Task goal :: The answer should contain only the lines from the beginning of the entries through the line that holds "### Version 5.3.2 (released 07/10/2023)", given again exactly, with no pictures.

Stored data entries

····················

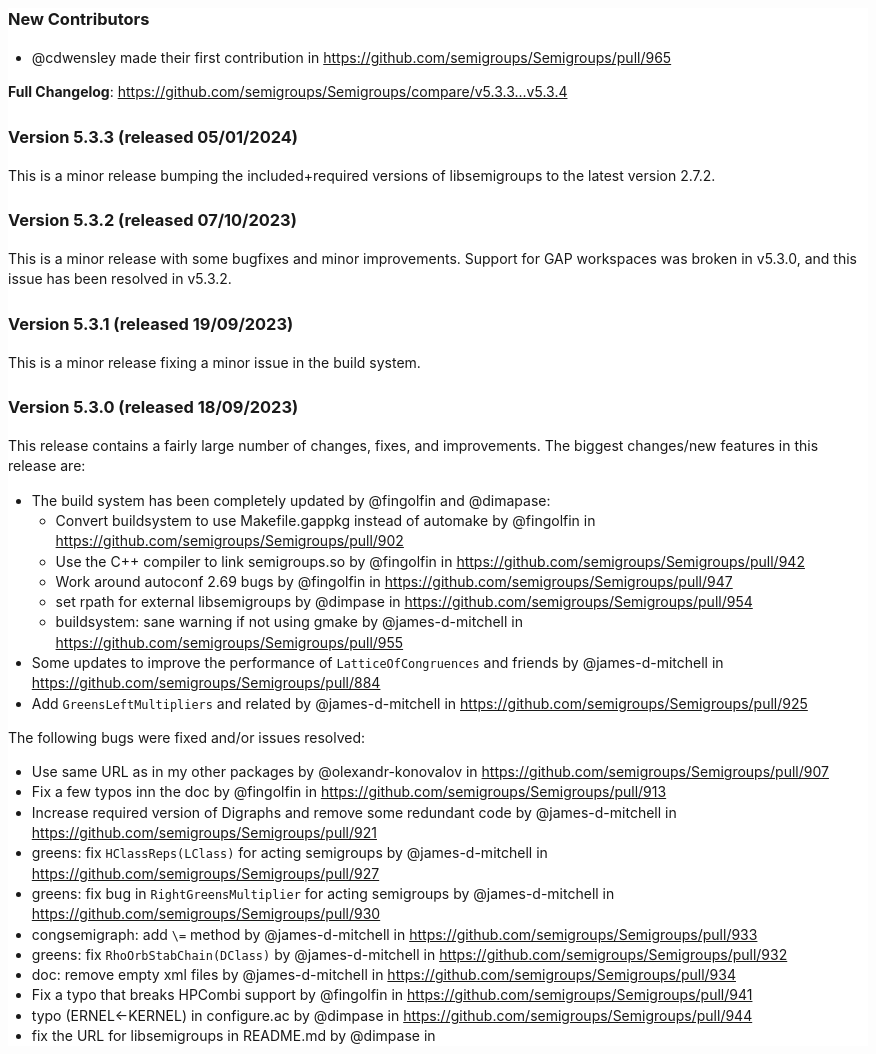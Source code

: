 ### New Contributors
* @cdwensley made their first contribution in
  https://github.com/semigroups/Semigroups/pull/965

**Full Changelog**: https://github.com/semigroups/Semigroups/compare/v5.3.3...v5.3.4

### Version 5.3.3 (released 05/01/2024)

This is a minor release bumping the included+required versions of libsemigroups
to the latest version 2.7.2.

### Version 5.3.2 (released 07/10/2023)

This is a minor release with some bugfixes and minor improvements. Support
for GAP workspaces was broken in v5.3.0, and this issue has been resolved in
v5.3.2.

### Version 5.3.1 (released 19/09/2023)

This is a minor release fixing a minor issue in the build system.

### Version 5.3.0 (released 18/09/2023)

This release contains a fairly large number of changes, fixes, and
improvements. The biggest changes/new features in this release are:

* The build system has been completely updated by @fingolfin and @dimapase:
  - Convert buildsystem to use Makefile.gappkg instead of automake by @fingolfin
    in https://github.com/semigroups/Semigroups/pull/902
  - Use the C++ compiler to link semigroups.so by @fingolfin in
    https://github.com/semigroups/Semigroups/pull/942
  - Work around autoconf 2.69 bugs by @fingolfin in
    https://github.com/semigroups/Semigroups/pull/947
  - set rpath for external libsemigroups by @dimpase in
    https://github.com/semigroups/Semigroups/pull/954
  - buildsystem: sane warning if not using gmake by @james-d-mitchell in
    https://github.com/semigroups/Semigroups/pull/955
* Some updates to improve the performance of `LatticeOfCongruences` and friends
  by @james-d-mitchell in https://github.com/semigroups/Semigroups/pull/884
* Add `GreensLeftMultipliers` and related by @james-d-mitchell in
  https://github.com/semigroups/Semigroups/pull/925

The following bugs were fixed and/or issues resolved:

* Use same URL as in my other packages by @olexandr-konovalov in
  https://github.com/semigroups/Semigroups/pull/907
* Fix a few typos inn the doc by @fingolfin in
  https://github.com/semigroups/Semigroups/pull/913
* Increase required version of Digraphs and remove some redundant code by
  @james-d-mitchell in https://github.com/semigroups/Semigroups/pull/921
* greens: fix `HClassReps(LClass)` for acting semigroups by @james-d-mitchell
  in https://github.com/semigroups/Semigroups/pull/927
* greens: fix bug in `RightGreensMultiplier` for acting semigroups by
  @james-d-mitchell in https://github.com/semigroups/Semigroups/pull/930
* congsemigraph: add `\=` method by @james-d-mitchell in
  https://github.com/semigroups/Semigroups/pull/933
* greens: fix `RhoOrbStabChain(DClass)` by @james-d-mitchell in
  https://github.com/semigroups/Semigroups/pull/932
* doc: remove empty xml files by @james-d-mitchell in
  https://github.com/semigroups/Semigroups/pull/934
* Fix a typo that breaks HPCombi support by @fingolfin in
  https://github.com/semigroups/Semigroups/pull/941
* typo (ERNEL<-KERNEL) in configure.ac by @dimpase in
  https://github.com/semigroups/Semigroups/pull/944
* fix the URL for libsemigroups in README.md by @dimpase in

····················

Result below ::
Source code

: ### New Contributors
* @cdwensley made their first contribution in
  https://github.com/semigroups/Semigroups/pull/965

**Full Changelog**: https://github.com/semigroups/Semigroups/compare/v5.3.3...v5.3.4

### Version 5.3.3 (released 05/01/2024)

This is a minor release bumping the included+required versions of libsemigroups
to the latest version 2.7.2.

### Version 5.3.2 (released 07/10/2023)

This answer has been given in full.